Un hémicycle renouvelé implique de nouvelles têtes. POLITICO vous fait découvrir les figures clés du paysage politique européen. Suivez le guide.
Céline Imart
LA DISRUPTRICE DE L’AGRICULTURE
Parti populaire européen, France
Céréalière originaire d’Occitanie, Céline Imart est membre de la FNSEA et diplômée de Sciences Po Paris. Celle qui a participé au blocage de l’autoroute A68 lors du mouvement des agriculteurs en début d’année, selon les médias locaux, rejoindra probablement la commission de l’Agriculture à Strasbourg. Figurant en deuxième position sur la liste des Républicains aux européennes, elle a d’abord soutenu l’alliance avec le Rassemblement national orchestrée par Eric Ciotti aux législatives, avant de s’en désolidariser.

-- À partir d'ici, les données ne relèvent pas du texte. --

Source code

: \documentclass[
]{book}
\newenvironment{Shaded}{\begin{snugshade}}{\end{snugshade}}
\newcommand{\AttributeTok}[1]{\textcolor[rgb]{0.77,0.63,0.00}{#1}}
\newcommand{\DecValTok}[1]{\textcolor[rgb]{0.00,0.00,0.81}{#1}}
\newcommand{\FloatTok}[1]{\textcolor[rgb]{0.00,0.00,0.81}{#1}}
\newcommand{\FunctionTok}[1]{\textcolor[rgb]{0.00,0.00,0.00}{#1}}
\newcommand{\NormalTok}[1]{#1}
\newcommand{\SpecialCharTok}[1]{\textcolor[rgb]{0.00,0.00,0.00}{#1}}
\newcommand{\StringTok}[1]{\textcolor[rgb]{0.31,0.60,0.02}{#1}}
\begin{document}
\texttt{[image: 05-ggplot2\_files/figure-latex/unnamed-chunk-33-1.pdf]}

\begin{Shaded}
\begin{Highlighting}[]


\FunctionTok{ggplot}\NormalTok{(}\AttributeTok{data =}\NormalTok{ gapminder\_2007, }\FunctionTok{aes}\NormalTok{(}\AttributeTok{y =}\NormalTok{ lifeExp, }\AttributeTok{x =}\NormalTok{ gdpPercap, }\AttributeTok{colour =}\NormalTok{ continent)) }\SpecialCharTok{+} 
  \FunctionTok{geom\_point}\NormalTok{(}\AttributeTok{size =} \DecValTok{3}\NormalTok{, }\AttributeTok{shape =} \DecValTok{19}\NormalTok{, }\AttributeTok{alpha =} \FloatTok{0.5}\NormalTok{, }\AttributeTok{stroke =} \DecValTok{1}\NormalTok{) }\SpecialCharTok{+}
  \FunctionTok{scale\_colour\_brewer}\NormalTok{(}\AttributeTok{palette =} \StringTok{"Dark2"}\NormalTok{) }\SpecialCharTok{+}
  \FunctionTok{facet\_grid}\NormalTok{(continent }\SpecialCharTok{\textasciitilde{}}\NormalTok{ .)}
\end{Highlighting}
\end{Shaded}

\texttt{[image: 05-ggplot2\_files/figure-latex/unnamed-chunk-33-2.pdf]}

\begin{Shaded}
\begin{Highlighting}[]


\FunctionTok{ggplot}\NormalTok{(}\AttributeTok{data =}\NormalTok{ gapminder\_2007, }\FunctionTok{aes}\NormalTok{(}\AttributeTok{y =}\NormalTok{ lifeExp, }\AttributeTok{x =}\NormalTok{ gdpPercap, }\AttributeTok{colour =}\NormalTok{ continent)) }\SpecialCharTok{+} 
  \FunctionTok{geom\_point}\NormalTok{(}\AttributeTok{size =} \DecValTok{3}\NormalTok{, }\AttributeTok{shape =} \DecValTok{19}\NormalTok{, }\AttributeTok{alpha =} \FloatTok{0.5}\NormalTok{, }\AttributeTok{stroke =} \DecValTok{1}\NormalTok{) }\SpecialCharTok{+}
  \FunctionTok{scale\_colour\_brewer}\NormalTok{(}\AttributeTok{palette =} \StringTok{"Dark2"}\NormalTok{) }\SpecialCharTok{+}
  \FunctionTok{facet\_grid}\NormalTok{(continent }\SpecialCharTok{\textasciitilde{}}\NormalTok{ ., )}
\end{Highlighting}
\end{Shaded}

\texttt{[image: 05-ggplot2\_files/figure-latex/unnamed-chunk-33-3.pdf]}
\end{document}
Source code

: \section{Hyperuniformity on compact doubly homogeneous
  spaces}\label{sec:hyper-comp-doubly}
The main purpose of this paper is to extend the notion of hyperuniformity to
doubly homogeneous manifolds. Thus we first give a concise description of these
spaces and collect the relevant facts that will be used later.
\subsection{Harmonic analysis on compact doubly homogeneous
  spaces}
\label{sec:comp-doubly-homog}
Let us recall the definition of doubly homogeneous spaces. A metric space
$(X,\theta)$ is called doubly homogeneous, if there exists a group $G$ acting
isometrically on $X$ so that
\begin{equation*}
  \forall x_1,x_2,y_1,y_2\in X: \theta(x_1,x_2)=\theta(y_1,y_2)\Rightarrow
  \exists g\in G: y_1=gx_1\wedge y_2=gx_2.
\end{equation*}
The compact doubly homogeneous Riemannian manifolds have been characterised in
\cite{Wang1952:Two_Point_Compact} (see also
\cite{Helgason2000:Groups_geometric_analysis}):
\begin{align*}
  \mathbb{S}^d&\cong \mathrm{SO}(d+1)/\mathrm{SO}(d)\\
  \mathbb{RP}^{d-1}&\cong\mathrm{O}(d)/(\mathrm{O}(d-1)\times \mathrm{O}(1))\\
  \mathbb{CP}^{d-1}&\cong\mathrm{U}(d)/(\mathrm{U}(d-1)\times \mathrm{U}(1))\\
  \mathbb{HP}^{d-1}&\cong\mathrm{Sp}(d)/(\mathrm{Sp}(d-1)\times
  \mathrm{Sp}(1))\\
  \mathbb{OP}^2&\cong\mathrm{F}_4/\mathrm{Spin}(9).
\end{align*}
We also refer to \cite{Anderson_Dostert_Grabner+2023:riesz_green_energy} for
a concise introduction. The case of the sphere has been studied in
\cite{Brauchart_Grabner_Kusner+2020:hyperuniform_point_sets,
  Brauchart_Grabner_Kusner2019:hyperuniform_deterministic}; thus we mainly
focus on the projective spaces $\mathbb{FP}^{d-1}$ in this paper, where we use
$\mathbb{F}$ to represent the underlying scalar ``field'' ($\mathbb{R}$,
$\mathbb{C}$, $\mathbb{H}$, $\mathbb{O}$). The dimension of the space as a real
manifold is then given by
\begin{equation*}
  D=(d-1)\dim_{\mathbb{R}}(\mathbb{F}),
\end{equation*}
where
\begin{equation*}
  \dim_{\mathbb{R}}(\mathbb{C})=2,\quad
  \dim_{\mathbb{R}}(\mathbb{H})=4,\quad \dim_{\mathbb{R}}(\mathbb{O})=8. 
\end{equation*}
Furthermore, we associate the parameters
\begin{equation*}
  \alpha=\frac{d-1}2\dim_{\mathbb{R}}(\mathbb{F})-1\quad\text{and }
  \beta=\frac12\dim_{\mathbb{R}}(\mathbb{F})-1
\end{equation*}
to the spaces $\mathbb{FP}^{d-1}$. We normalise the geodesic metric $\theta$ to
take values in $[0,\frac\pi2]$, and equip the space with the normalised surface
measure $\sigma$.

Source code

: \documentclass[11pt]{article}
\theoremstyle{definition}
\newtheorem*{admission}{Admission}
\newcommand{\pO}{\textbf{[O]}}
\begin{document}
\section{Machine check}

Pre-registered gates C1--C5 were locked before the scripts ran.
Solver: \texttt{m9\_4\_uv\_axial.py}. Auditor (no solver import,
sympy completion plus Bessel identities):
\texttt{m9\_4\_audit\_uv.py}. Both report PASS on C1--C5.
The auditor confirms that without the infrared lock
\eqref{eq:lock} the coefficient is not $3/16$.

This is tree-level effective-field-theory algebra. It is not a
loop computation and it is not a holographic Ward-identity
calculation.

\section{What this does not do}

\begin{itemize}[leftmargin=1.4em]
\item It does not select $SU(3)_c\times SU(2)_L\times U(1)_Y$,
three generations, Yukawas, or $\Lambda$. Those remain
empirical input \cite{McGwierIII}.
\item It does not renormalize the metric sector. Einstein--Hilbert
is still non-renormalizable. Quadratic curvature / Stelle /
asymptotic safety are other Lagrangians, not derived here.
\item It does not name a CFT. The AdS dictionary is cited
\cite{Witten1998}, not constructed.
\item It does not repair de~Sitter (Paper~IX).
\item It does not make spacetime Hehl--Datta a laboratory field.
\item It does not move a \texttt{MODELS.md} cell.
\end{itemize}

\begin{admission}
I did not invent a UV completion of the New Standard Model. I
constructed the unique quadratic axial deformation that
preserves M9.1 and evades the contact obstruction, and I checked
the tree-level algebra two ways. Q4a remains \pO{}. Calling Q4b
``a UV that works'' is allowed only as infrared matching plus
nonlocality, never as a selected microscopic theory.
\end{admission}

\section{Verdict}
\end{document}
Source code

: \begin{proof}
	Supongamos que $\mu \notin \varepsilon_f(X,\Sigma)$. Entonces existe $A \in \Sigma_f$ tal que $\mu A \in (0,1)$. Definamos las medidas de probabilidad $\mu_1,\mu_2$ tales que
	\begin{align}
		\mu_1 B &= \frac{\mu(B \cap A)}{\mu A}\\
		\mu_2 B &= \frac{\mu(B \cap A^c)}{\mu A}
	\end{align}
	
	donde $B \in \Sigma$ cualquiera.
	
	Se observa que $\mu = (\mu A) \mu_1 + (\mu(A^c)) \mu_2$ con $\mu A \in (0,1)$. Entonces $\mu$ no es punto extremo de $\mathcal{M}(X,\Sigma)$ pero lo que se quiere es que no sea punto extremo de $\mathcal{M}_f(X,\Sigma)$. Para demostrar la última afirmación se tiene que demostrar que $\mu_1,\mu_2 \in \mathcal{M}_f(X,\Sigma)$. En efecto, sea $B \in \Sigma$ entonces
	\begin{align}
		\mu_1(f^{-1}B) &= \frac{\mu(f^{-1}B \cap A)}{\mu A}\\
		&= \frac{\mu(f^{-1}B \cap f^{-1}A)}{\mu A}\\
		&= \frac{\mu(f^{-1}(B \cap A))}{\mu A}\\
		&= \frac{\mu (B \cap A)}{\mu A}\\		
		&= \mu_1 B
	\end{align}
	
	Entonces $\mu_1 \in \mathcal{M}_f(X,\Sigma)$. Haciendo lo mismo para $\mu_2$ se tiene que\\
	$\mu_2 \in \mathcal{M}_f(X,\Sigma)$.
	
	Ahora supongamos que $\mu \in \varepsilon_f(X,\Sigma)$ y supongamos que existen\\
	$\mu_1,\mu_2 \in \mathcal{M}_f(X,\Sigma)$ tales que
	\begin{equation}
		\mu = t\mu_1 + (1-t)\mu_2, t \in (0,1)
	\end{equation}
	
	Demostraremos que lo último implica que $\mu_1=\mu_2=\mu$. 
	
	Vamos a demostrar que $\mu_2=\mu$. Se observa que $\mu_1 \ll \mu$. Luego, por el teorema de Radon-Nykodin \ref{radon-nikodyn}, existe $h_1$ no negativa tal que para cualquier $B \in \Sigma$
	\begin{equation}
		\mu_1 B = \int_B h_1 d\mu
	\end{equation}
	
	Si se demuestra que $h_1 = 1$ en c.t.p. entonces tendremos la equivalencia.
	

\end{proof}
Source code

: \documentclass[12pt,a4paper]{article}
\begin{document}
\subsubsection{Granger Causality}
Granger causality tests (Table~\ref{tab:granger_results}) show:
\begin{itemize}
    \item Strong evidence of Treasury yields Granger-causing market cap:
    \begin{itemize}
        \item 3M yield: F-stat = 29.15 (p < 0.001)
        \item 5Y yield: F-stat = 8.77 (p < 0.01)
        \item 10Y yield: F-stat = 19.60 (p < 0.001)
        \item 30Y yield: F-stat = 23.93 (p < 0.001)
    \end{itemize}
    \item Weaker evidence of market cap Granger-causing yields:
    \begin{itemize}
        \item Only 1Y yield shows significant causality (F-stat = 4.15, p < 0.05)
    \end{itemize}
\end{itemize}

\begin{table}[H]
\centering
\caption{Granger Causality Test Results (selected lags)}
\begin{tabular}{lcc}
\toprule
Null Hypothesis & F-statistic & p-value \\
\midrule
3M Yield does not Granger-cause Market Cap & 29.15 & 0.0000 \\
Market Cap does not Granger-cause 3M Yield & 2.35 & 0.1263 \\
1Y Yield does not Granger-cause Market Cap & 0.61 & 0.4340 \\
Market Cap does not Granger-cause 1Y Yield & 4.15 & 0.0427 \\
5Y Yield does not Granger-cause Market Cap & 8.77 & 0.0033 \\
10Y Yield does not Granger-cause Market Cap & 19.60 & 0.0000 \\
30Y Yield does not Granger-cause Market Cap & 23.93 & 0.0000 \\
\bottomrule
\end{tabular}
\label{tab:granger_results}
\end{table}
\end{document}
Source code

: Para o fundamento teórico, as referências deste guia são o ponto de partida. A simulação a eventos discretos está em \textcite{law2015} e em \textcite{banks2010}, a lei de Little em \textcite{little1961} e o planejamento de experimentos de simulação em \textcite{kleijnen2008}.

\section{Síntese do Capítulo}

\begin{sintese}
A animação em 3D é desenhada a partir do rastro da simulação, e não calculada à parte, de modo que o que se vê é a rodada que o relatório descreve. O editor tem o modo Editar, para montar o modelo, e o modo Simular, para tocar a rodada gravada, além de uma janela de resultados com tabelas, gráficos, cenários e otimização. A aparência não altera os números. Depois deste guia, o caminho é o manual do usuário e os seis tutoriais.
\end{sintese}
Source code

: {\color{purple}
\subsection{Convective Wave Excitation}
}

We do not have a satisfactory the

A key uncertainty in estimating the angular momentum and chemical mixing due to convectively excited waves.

Céline Imart estime que le plan de l’Union européenne pour rendre l’agroalimentaire plus durable — la stratégie “de la ferme à l’assiette” — est un “délire” de l’eurodéputé macroniste et ancien président de la commission de l’Environnement, Pascal Canfin. La céréalière a également déclaré à Libération que les agriculteurs sont “exaspérés par les normes” et en colère contre “la folie de la décroissance”.
— Paula Andrés
Johan Van Overtveldt
L’INFLUENCEUR BANQUE
Conservateurs et réformistes européens, Belgique
Stricto sensu, la Banque centrale européenne (BCE) jouit d’une indépendance vis-à-vis du politique, conformément aux traités. Mais s’il y a quelqu’un qui a une chance d’influencer le cours futur de la politique de Francfort, c’est bien l’ancien journaliste et ex-ministre belge des Finances Johan Van Overtveldt. Ses critiques acerbes des tentatives de la BCE de verdir son action pourraient bientôt avoir plus de poids, en raison de la montée en puissance de son groupe politique, globalement climatosceptique, les Conservateurs et réformistes européens (CRE).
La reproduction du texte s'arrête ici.